● **THE TASK**: Could you set down the lines from the first line of the entries below through the line with "code toomultiple nodes</span></span>", exactly and with no pictures?

[Plain-text document sources]
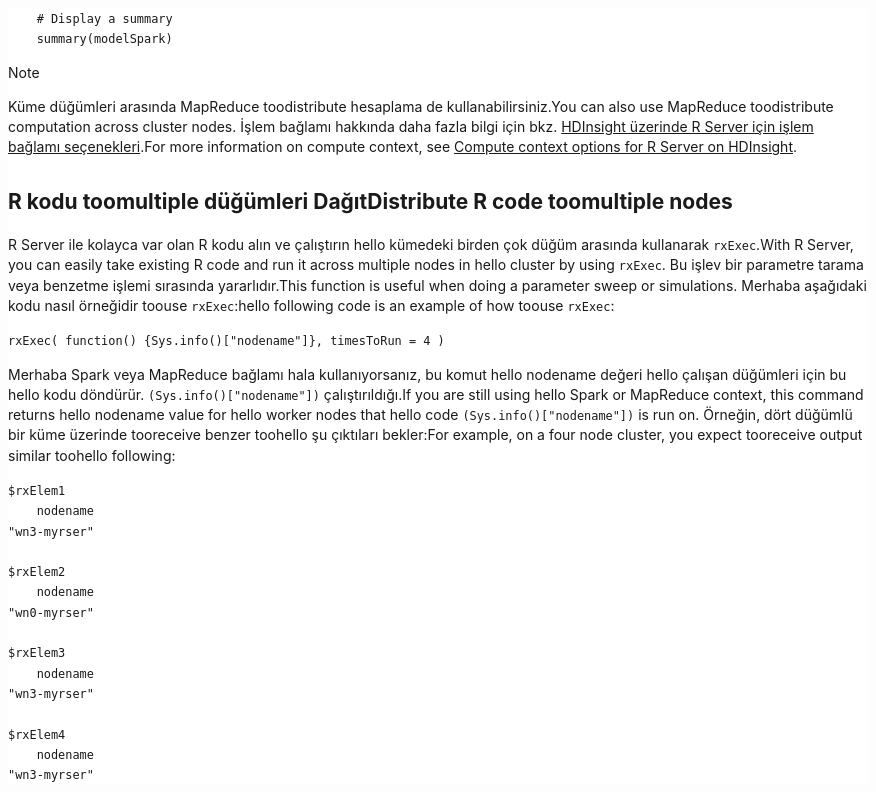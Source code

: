         # Display a summary
        summary(modelSpark)


   > [!NOTE]
   > <span data-ttu-id="13f6b-300">Küme düğümleri arasında MapReduce toodistribute hesaplama de kullanabilirsiniz.</span><span class="sxs-lookup"><span data-stu-id="13f6b-300">You can also use MapReduce toodistribute computation across cluster nodes.</span></span> <span data-ttu-id="13f6b-301">İşlem bağlamı hakkında daha fazla bilgi için bkz. [HDInsight üzerinde R Server için işlem bağlamı seçenekleri](hdinsight-hadoop-r-server-compute-contexts.md).</span><span class="sxs-lookup"><span data-stu-id="13f6b-301">For more information on compute context, see [Compute context options for R Server on HDInsight](hdinsight-hadoop-r-server-compute-contexts.md).</span></span>


## <a name="distribute-r-code-toomultiple-nodes"></a><span data-ttu-id="13f6b-302">R kodu toomultiple düğümleri Dağıt</span><span class="sxs-lookup"><span data-stu-id="13f6b-302">Distribute R code toomultiple nodes</span></span>

<span data-ttu-id="13f6b-303">R Server ile kolayca var olan R kodu alın ve çalıştırın hello kümedeki birden çok düğüm arasında kullanarak `rxExec`.</span><span class="sxs-lookup"><span data-stu-id="13f6b-303">With R Server, you can easily take existing R code and run it across multiple nodes in hello cluster by using `rxExec`.</span></span> <span data-ttu-id="13f6b-304">Bu işlev bir parametre tarama veya benzetme işlemi sırasında yararlıdır.</span><span class="sxs-lookup"><span data-stu-id="13f6b-304">This function is useful when doing a parameter sweep or simulations.</span></span> <span data-ttu-id="13f6b-305">Merhaba aşağıdaki kodu nasıl örneğidir toouse `rxExec`:</span><span class="sxs-lookup"><span data-stu-id="13f6b-305">hello following code is an example of how toouse `rxExec`:</span></span>

    rxExec( function() {Sys.info()["nodename"]}, timesToRun = 4 )

<span data-ttu-id="13f6b-306">Merhaba Spark veya MapReduce bağlamı hala kullanıyorsanız, bu komut hello nodename değeri hello çalışan düğümleri için bu hello kodu döndürür. `(Sys.info()["nodename"])` çalıştırıldığı.</span><span class="sxs-lookup"><span data-stu-id="13f6b-306">If you are still using hello Spark or MapReduce context, this  command returns hello nodename value for hello worker nodes that hello code `(Sys.info()["nodename"])` is run on.</span></span> <span data-ttu-id="13f6b-307">Örneğin, dört düğümlü bir küme üzerinde tooreceive benzer toohello şu çıktıları bekler:</span><span class="sxs-lookup"><span data-stu-id="13f6b-307">For example, on a four node cluster, you expect tooreceive output similar toohello following:</span></span>

    $rxElem1
        nodename
    "wn3-myrser"

    $rxElem2
        nodename
    "wn0-myrser"

    $rxElem3
        nodename
    "wn3-myrser"

    $rxElem4
        nodename
    "wn3-myrser"
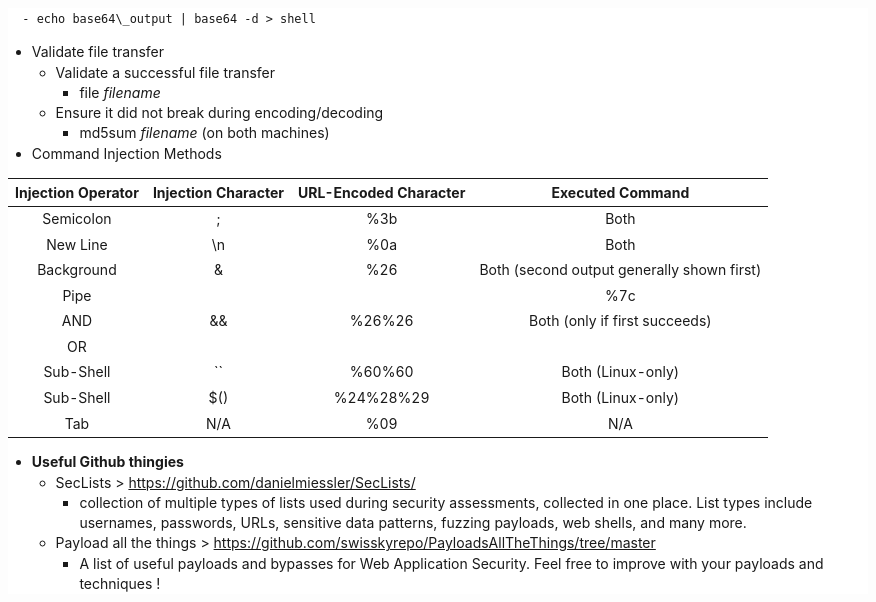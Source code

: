       - echo base64\_output | base64 -d > shell
  - Validate file transfer
    - Validate a successful file transfer
      - file *filename*
    - Ensure it did not break during encoding/decoding
      - md5sum *filename* (on both machines)
  - Command Injection Methods

|**Injection Operator**|**Injection Character**|**URL-Encoded Character**|**Executed Command**|
| :-: | :-: | :-: | :-: |
|Semicolon|;|%3b|Both|
|New Line|\n|%0a|Both|
|Background|&|%26|Both (second output generally shown first)|
|Pipe|||%7c|Both (only second output is shown)|
|AND|&&|%26%26|Both (only if first succeeds)|
|OR||||%7c%7c|Second (only if first fails)|
|Sub-Shell|``|%60%60|Both (Linux-only)|
|Sub-Shell|$()|%24%28%29|Both (Linux-only)|
|Tab|N/A|%09|N/A|

- **Useful Github thingies**
  - SecLists > <https://github.com/danielmiessler/SecLists/>
    - collection of multiple types of lists used during security assessments, collected in one place. List types include usernames, passwords, URLs, sensitive data patterns, fuzzing payloads, web shells, and many more.
  - Payload all the things > <https://github.com/swisskyrepo/PayloadsAllTheThings/tree/master>
    - A list of useful payloads and bypasses for Web Application Security. Feel free to improve with your payloads and techniques !
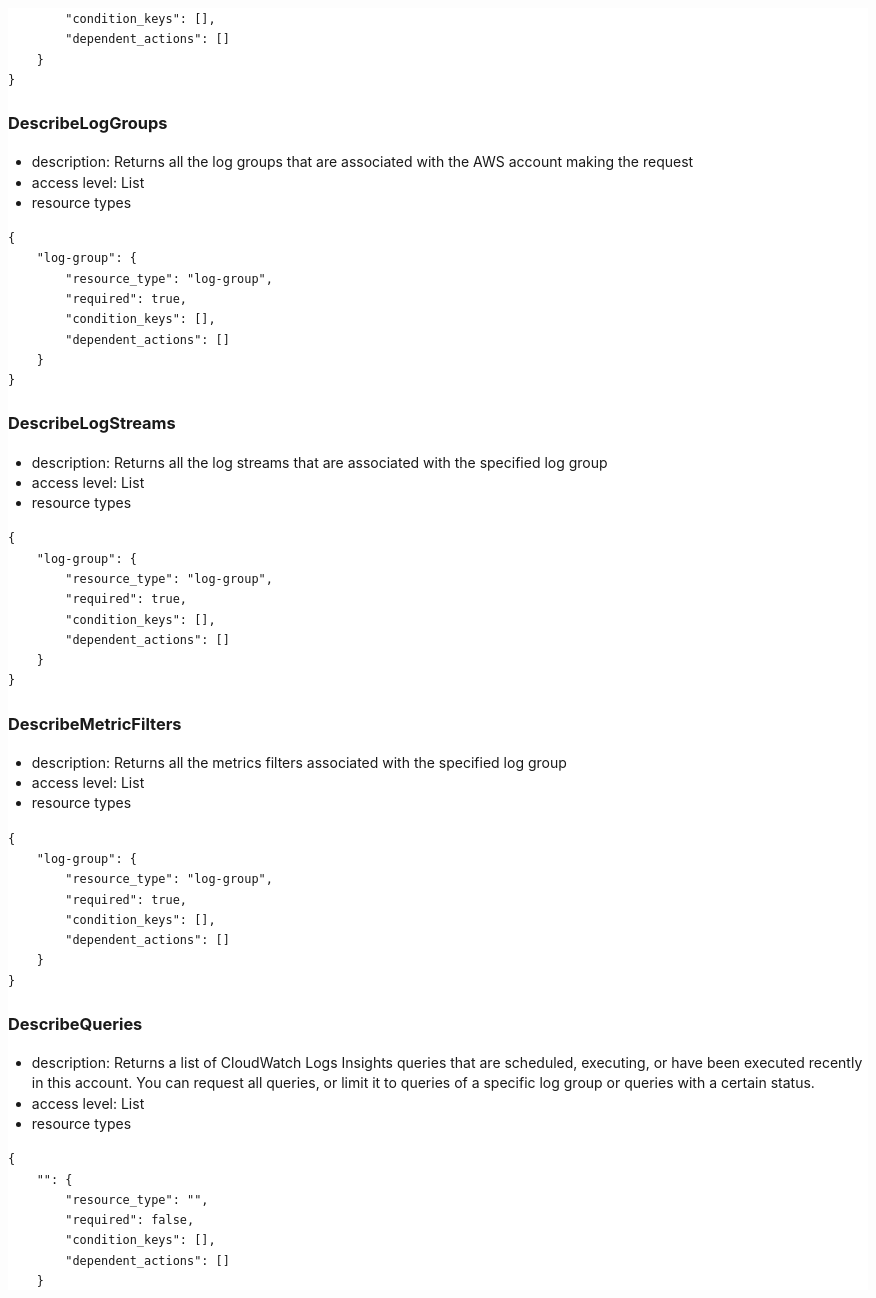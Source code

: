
 ```
        "condition_keys": [],
        "dependent_actions": []
    }
}
```
### DescribeLogGroups
- description: Returns all the log groups that are associated with the AWS account making the request
- access level: List
- resource types
```
{
    "log-group": {
        "resource_type": "log-group",
        "required": true,
        "condition_keys": [],
        "dependent_actions": []
    }
}
```
### DescribeLogStreams
- description: Returns all the log streams that are associated with the specified log group
- access level: List
- resource types
```
{
    "log-group": {
        "resource_type": "log-group",
        "required": true,
        "condition_keys": [],
        "dependent_actions": []
    }
}
```
### DescribeMetricFilters
- description: Returns all the metrics filters associated with the specified log group
- access level: List
- resource types
```
{
    "log-group": {
        "resource_type": "log-group",
        "required": true,
        "condition_keys": [],
        "dependent_actions": []
    }
}
```
### DescribeQueries
- description: Returns a list of CloudWatch Logs Insights queries that are scheduled, executing, or have been executed recently in this account. You can request all queries, or limit it to queries of a specific log group or queries with a certain status.
- access level: List
- resource types
```
{
    "": {
        "resource_type": "",
        "required": false,
        "condition_keys": [],
        "dependent_actions": []
    }
```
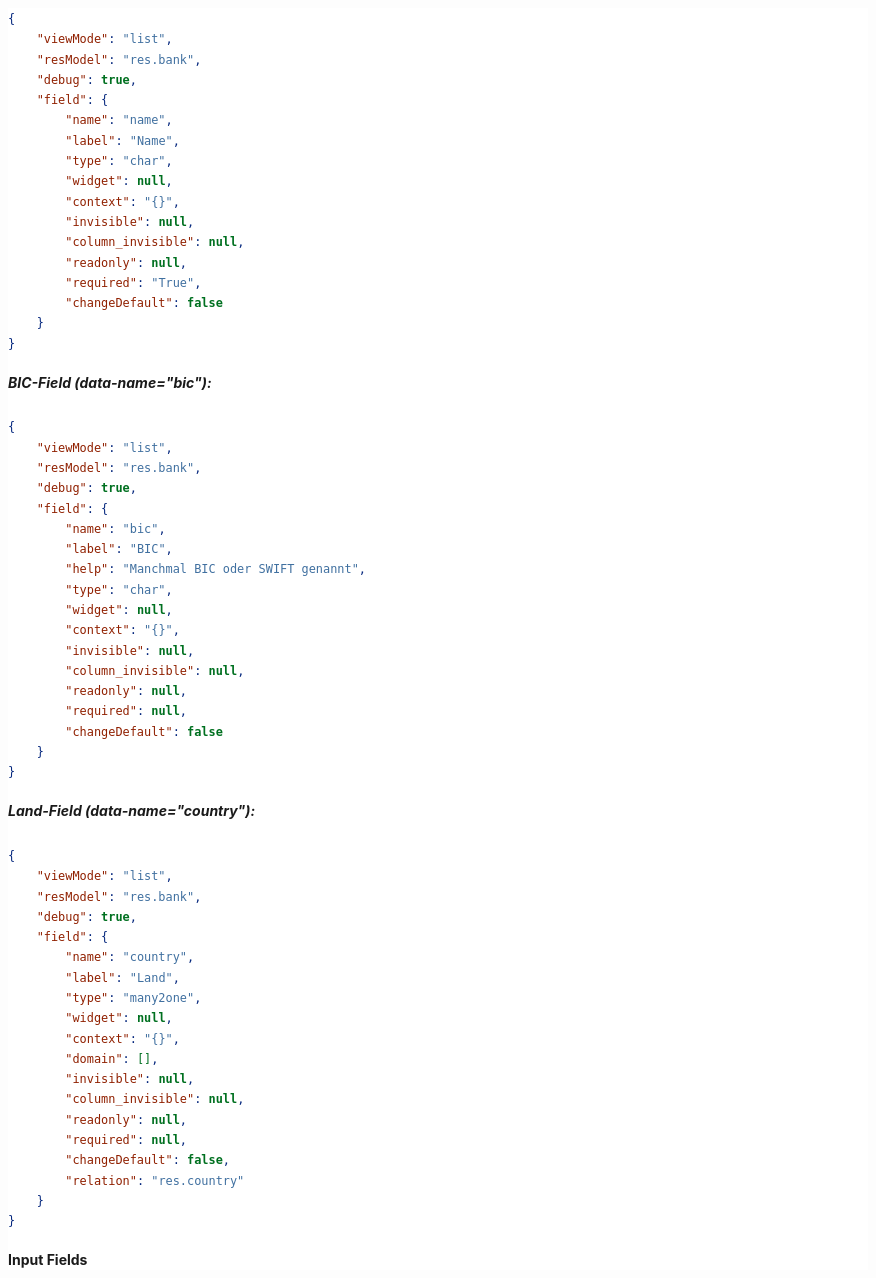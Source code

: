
 ```json
{
    "viewMode": "list",
    "resModel": "res.bank",
    "debug": true,
    "field": {
        "name": "name",
        "label": "Name",
        "type": "char",
        "widget": null,
        "context": "{}",
        "invisible": null,
        "column_invisible": null,
        "readonly": null,
        "required": "True",
        "changeDefault": false
    }
}
```
##### BIC-Field (data-name="bic"):

```json
{
    "viewMode": "list",
    "resModel": "res.bank",
    "debug": true,
    "field": {
        "name": "bic",
        "label": "BIC",
        "help": "Manchmal BIC oder SWIFT genannt",
        "type": "char",
        "widget": null,
        "context": "{}",
        "invisible": null,
        "column_invisible": null,
        "readonly": null,
        "required": null,
        "changeDefault": false
    }
}
```
##### Land-Field (data-name="country"):

```json
{
    "viewMode": "list",
    "resModel": "res.bank",
    "debug": true,
    "field": {
        "name": "country",
        "label": "Land",
        "type": "many2one",
        "widget": null,
        "context": "{}",
        "domain": [],
        "invisible": null,
        "column_invisible": null,
        "readonly": null,
        "required": null,
        "changeDefault": false,
        "relation": "res.country"
    }
}
```
#### Input Fields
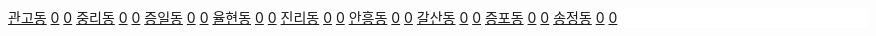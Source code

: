 
  <tr class="item">
    <td><a href="경기도이천시관고동">관고동</a></td>
    <td><a href="경기도이천시관고동">0</a></td>
    <td><a href="경기도이천시관고동">0</a></td>
  </tr>
    

  <tr class="item">
    <td><a href="경기도이천시중리동">중리동</a></td>
    <td><a href="경기도이천시중리동">0</a></td>
    <td><a href="경기도이천시중리동">0</a></td>
  </tr>
    

  <tr class="item">
    <td><a href="경기도이천시증일동">증일동</a></td>
    <td><a href="경기도이천시증일동">0</a></td>
    <td><a href="경기도이천시증일동">0</a></td>
  </tr>
    

  <tr class="item">
    <td><a href="경기도이천시율현동">율현동</a></td>
    <td><a href="경기도이천시율현동">0</a></td>
    <td><a href="경기도이천시율현동">0</a></td>
  </tr>
    

  <tr class="item">
    <td><a href="경기도이천시진리동">진리동</a></td>
    <td><a href="경기도이천시진리동">0</a></td>
    <td><a href="경기도이천시진리동">0</a></td>
  </tr>
    

  <tr class="item">
    <td><a href="경기도이천시안흥동">안흥동</a></td>
    <td><a href="경기도이천시안흥동">0</a></td>
    <td><a href="경기도이천시안흥동">0</a></td>
  </tr>
    

  <tr class="item">
    <td><a href="경기도이천시갈산동">갈산동</a></td>
    <td><a href="경기도이천시갈산동">0</a></td>
    <td><a href="경기도이천시갈산동">0</a></td>
  </tr>
    

  <tr class="item">
    <td><a href="경기도이천시증포동">증포동</a></td>
    <td><a href="경기도이천시증포동">0</a></td>
    <td><a href="경기도이천시증포동">0</a></td>
  </tr>
    

  <tr class="item">
    <td><a href="경기도이천시송정동">송정동</a></td>
    <td><a href="경기도이천시송정동">0</a></td>
    <td><a href="경기도이천시송정동">0</a></td>
  </tr>
    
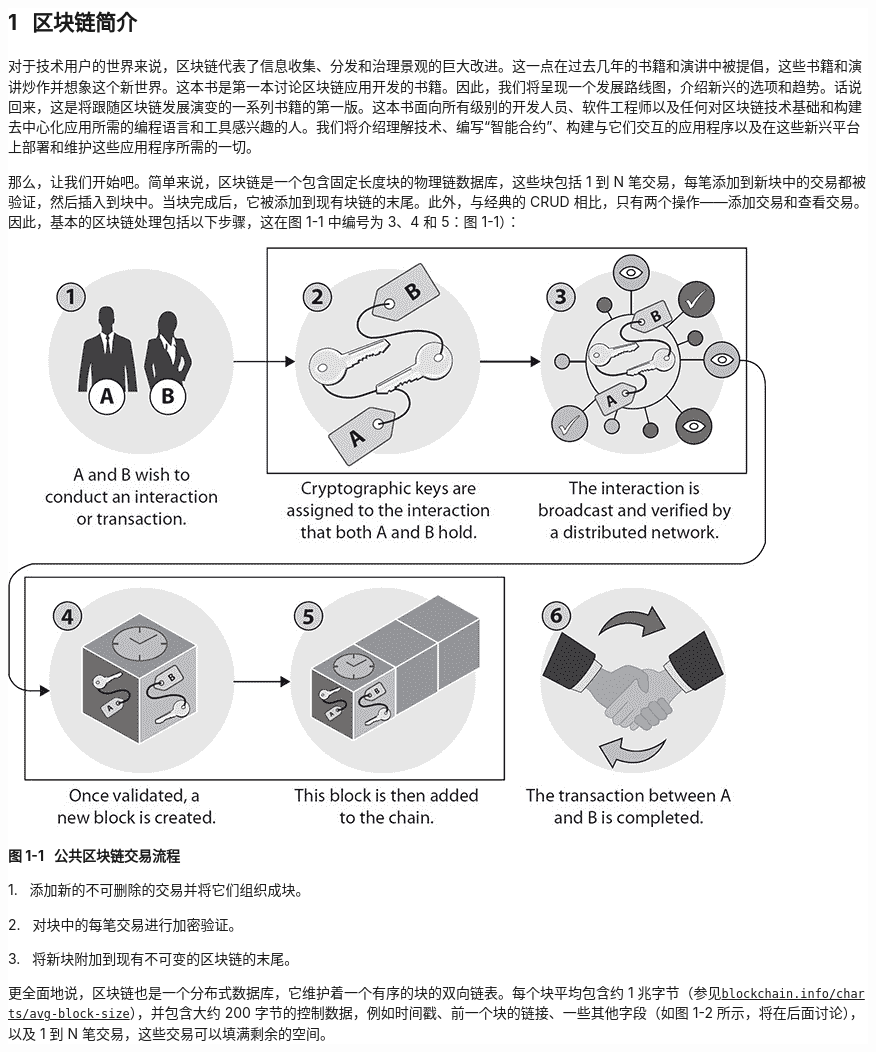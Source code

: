 ## 1   区块链简介

对于技术用户的世界来说，区块链代表了信息收集、分发和治理景观的巨大改进。这一点在过去几年的书籍和演讲中被提倡，这些书籍和演讲炒作并想象这个新世界。这本书是第一本讨论区块链应用开发的书籍。因此，我们将呈现一个发展路线图，介绍新兴的选项和趋势。话说回来，这是将跟随区块链发展演变的一系列书籍的第一版。这本书面向所有级别的开发人员、软件工程师以及任何对区块链技术基础和构建去中心化应用所需的编程语言和工具感兴趣的人。我们将介绍理解技术、编写“智能合约”、构建与它们交互的应用程序以及在这些新兴平台上部署和维护这些应用程序所需的一切。

那么，让我们开始吧。简单来说，区块链是一个包含固定长度块的物理链数据库，这些块包括 1 到 N 笔交易，每笔添加到新块中的交易都被验证，然后插入到块中。当块完成后，它被添加到现有块链的末尾。此外，与经典的 CRUD 相比，只有两个操作——添加交易和查看交易。因此，基本的区块链处理包括以下步骤，这在图 1-1 中编号为 3、4 和 5：图 1-1）：

![Images](img/fig1-1.jpg)

**图 1-1   公共区块链交易流程**

1.   添加新的不可删除的交易并将它们组织成块。

2.   对块中的每笔交易进行加密验证。

3.   将新块附加到现有不可变的区块链的末尾。

更全面地说，区块链也是一个分布式数据库，它维护着一个有序的块的双向链表。每个块平均包含约 1 兆字节（参见[`blockchain.info/charts/avg-block-size`](https://blockchain.info/charts/avg-block-size)），并包含大约 200 字节的控制数据，例如时间戳、前一个块的链接、一些其他字段（如图 1-2 所示，将在后面讨论），以及 1 到 N 笔交易，这些交易可以填满剩余的空间。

● **EXERCISE SOLUTION**:
Source code

:         # Display a summary
        summary(modelSpark)


   > [!NOTE]
   > <span data-ttu-id="13f6b-300">Küme düğümleri arasında MapReduce toodistribute hesaplama de kullanabilirsiniz.</span><span class="sxs-lookup"><span data-stu-id="13f6b-300">You can also use MapReduce toodistribute computation across cluster nodes.</span></span> <span data-ttu-id="13f6b-301">İşlem bağlamı hakkında daha fazla bilgi için bkz. [HDInsight üzerinde R Server için işlem bağlamı seçenekleri](hdinsight-hadoop-r-server-compute-contexts.md).</span><span class="sxs-lookup"><span data-stu-id="13f6b-301">For more information on compute context, see [Compute context options for R Server on HDInsight](hdinsight-hadoop-r-server-compute-contexts.md).</span></span>


## <a name="distribute-r-code-toomultiple-nodes"></a><span data-ttu-id="13f6b-302">R kodu toomultiple düğümleri Dağıt</span><span class="sxs-lookup"><span data-stu-id="13f6b-302">Distribute R code toomultiple nodes</span></span>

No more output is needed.